Чужое сердце - Ирина Градова
Шрифт:
Интервал:
Закладка:
Вздохнув, я отложила дневник и вытянула ноги, разминая пальцы. Ночные дежурства никогда не вызывали у меня расстройства – даже теперь, когда я снова замужем, и дома меня ждет Шилов. Всегда есть что-то, о чем хорошо подумать в полном одиночестве, когда тебя никто не отвлекает. Может, воспользоваться компьютером в закутке дежурной сестры? Ах, нет, там же нет Интернета... Главный оборудовал всю больницу компами, но Интернет проводить отказался. Он, разумеется, прав: сестер и так в некоторых отделениях приходится искать с собаками – они то книжки читают в бельевой, то с подругами из других отделений языки чешут вместо того, чтобы сидеть на месте и быть в полном распоряжении пациентов.

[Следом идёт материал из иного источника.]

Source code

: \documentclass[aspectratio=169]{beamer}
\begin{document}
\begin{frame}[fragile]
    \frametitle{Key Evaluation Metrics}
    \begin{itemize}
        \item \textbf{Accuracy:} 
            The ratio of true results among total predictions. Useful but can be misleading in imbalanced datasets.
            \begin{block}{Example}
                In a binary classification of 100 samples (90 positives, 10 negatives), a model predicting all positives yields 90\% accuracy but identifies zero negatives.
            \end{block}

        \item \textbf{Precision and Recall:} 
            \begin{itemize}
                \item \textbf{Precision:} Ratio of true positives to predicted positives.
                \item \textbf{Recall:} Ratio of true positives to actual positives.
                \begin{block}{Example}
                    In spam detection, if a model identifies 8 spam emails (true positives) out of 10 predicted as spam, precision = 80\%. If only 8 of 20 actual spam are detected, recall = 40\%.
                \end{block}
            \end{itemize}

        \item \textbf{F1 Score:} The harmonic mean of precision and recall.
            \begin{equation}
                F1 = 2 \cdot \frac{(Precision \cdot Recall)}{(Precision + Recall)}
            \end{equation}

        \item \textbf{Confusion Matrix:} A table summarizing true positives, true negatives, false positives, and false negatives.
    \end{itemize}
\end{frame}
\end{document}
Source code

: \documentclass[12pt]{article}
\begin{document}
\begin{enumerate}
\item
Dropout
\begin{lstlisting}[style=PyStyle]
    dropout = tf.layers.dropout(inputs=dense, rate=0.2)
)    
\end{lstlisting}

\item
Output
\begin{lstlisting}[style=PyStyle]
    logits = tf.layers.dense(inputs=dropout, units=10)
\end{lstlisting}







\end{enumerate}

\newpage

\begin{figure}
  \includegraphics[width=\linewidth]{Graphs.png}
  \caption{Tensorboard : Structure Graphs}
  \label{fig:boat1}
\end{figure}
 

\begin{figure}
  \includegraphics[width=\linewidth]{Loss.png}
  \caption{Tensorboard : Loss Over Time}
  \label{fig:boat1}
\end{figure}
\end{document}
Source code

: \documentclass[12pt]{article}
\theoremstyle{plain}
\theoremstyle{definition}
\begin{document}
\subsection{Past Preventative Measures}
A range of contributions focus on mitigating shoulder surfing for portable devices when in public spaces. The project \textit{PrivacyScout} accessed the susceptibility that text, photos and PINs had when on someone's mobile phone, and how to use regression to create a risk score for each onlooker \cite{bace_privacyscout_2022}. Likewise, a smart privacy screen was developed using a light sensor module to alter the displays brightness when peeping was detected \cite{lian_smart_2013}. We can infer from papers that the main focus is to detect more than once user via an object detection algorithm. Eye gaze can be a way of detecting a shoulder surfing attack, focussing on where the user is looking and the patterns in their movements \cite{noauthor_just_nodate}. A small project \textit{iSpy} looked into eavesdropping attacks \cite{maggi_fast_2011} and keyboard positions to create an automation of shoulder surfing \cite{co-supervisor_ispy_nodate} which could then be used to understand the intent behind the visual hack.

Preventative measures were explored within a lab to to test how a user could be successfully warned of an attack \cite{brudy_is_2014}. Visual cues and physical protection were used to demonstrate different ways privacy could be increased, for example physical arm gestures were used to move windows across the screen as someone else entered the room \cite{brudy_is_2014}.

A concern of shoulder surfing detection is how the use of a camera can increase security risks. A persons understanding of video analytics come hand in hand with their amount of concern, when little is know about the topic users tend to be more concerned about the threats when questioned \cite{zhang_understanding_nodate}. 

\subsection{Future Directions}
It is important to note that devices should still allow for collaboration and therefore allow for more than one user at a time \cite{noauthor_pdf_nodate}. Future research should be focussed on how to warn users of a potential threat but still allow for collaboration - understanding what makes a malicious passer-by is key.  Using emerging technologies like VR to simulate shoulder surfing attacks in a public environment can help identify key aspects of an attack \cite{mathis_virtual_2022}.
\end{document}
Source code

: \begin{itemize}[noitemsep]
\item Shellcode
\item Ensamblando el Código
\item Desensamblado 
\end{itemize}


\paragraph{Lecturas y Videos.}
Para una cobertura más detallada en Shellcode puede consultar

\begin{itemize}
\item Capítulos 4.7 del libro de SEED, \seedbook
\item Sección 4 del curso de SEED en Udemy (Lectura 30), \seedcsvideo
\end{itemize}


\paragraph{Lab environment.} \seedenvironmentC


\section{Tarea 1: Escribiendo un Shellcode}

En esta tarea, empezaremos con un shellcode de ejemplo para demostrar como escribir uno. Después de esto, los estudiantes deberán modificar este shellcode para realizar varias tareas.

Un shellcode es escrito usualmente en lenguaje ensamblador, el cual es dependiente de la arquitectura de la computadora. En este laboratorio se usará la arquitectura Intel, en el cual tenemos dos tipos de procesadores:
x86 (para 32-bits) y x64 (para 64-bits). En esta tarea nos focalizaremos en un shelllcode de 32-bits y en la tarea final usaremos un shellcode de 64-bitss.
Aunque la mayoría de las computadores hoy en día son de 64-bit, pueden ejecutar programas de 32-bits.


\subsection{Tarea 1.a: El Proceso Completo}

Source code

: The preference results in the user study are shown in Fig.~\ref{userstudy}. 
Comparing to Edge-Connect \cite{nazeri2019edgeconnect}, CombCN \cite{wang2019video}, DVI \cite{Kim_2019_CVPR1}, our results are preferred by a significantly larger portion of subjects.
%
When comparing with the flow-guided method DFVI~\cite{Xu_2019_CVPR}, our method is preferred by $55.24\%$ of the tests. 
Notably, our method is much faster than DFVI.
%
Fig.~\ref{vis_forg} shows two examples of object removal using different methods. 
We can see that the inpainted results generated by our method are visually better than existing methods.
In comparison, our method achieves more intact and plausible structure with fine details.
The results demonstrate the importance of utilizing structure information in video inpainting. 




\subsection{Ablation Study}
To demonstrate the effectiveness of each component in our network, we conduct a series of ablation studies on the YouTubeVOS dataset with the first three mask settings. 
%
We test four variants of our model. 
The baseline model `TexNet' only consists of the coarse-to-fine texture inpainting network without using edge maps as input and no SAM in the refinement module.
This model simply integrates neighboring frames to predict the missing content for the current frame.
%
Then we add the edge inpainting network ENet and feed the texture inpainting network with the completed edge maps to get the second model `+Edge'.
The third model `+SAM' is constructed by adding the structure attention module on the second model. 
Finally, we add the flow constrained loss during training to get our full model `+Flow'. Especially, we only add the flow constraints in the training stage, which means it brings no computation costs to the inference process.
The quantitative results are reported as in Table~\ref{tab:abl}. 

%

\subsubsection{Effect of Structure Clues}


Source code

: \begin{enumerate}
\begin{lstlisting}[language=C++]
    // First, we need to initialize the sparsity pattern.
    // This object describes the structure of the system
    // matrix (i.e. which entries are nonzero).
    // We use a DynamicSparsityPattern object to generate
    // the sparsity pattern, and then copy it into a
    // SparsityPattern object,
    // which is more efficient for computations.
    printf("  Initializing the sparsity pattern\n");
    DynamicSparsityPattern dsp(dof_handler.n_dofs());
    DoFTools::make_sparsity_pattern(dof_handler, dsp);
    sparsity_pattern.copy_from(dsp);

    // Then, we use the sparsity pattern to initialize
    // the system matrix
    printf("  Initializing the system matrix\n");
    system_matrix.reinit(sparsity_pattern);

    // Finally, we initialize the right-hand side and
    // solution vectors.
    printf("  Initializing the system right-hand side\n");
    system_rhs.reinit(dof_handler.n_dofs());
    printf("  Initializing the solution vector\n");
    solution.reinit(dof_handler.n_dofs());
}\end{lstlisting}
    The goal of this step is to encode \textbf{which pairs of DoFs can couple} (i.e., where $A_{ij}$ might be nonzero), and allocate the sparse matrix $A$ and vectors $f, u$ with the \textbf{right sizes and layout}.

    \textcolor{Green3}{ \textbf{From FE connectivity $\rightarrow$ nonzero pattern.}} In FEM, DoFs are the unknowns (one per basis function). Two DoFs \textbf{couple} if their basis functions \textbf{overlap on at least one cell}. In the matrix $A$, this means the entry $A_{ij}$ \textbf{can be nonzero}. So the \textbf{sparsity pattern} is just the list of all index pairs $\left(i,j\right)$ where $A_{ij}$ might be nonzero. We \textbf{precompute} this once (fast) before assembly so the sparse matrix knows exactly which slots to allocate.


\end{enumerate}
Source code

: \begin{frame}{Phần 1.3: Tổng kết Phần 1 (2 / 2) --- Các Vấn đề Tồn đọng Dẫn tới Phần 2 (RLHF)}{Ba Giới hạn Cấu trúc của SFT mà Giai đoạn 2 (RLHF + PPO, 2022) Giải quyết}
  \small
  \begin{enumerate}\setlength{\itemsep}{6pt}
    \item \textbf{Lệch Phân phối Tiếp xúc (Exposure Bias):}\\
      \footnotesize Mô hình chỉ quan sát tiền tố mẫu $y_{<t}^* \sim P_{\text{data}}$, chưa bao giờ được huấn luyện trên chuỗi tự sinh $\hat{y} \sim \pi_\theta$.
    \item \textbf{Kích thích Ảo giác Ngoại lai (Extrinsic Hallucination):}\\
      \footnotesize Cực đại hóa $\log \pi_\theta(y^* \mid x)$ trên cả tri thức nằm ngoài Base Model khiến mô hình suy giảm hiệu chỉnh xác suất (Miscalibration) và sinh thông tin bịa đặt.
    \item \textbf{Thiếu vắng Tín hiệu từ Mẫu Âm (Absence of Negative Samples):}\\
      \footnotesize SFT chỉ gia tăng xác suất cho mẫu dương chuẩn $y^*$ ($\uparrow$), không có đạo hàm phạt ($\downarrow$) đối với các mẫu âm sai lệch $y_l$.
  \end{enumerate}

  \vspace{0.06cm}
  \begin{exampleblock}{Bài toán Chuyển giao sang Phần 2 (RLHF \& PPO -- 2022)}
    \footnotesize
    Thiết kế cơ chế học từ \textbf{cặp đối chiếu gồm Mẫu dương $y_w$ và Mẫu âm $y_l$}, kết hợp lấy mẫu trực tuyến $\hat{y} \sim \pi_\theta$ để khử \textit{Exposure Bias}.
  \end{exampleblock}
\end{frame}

В этот момент в коридоре послышался характерный шум: по бетонному полу скрежетали колеса каталки. Тяжело вздохнув, я встала и поправила халат. Кажется, настала пора приступать к работе.
– Женщина, двадцать восемь лет, множественные колото-резаные раны на теле! – объявил врач «Скорой помощи», которому я кинулась навстречу. – Ух, думал, уже не довезем – принимайте!
Давненько я не видела столько крови, сколько вылилось из этой девушки. Пока дежурная медсестра вызванивала хирурга, я договорилась насчет операционной. К счастью, проблем не возникло: ни одна из них не оказалась занята.
– Ну, и что же у нас плохого? – спросил Лазарь Петрович Вайнштейн, врываясь в приемное. – Ой, не рассказывайте – сам догадаюсь! – добавил он, разглядывая пациентку. – Самосвал переехал? Нет, с небоскреба упала? Эх-х-х... кто ж ее так, а?
Хотела бы я ответить на его вопрос – самой интересно!
– Так, что там с кровью? – поинтересовался Вайнштейн, не прерывая осмотра.
– В «Скорой» сделали экспресс-анализ: группа А 2, положительная, – отозвалась я, заглядывая в бумаги, оставленные врачом.
– Ну, этой хоть залейся! – обрадовался Лазарь Петрович. – Хорошенькая, правда? – спросил он меня, указывая на девушку. – Жалко. Хотя, может, и вытянет!
Лазарь Петрович Вайнштейн – лучший специалист на хирургии, к нему записываются за месяцы заранее, ну, а тем, кто поступает по срочной, считай, просто везет. Главный всерьез считает, что у Вайнштейна есть какое-то заклинание, помогающее вытащить пациента с того света даже в тех случаях, когда это кажется невозможным. У него самый низкий показатель смертности по больнице, несмотря на то, что больные в основном попадаются крайне тяжелые.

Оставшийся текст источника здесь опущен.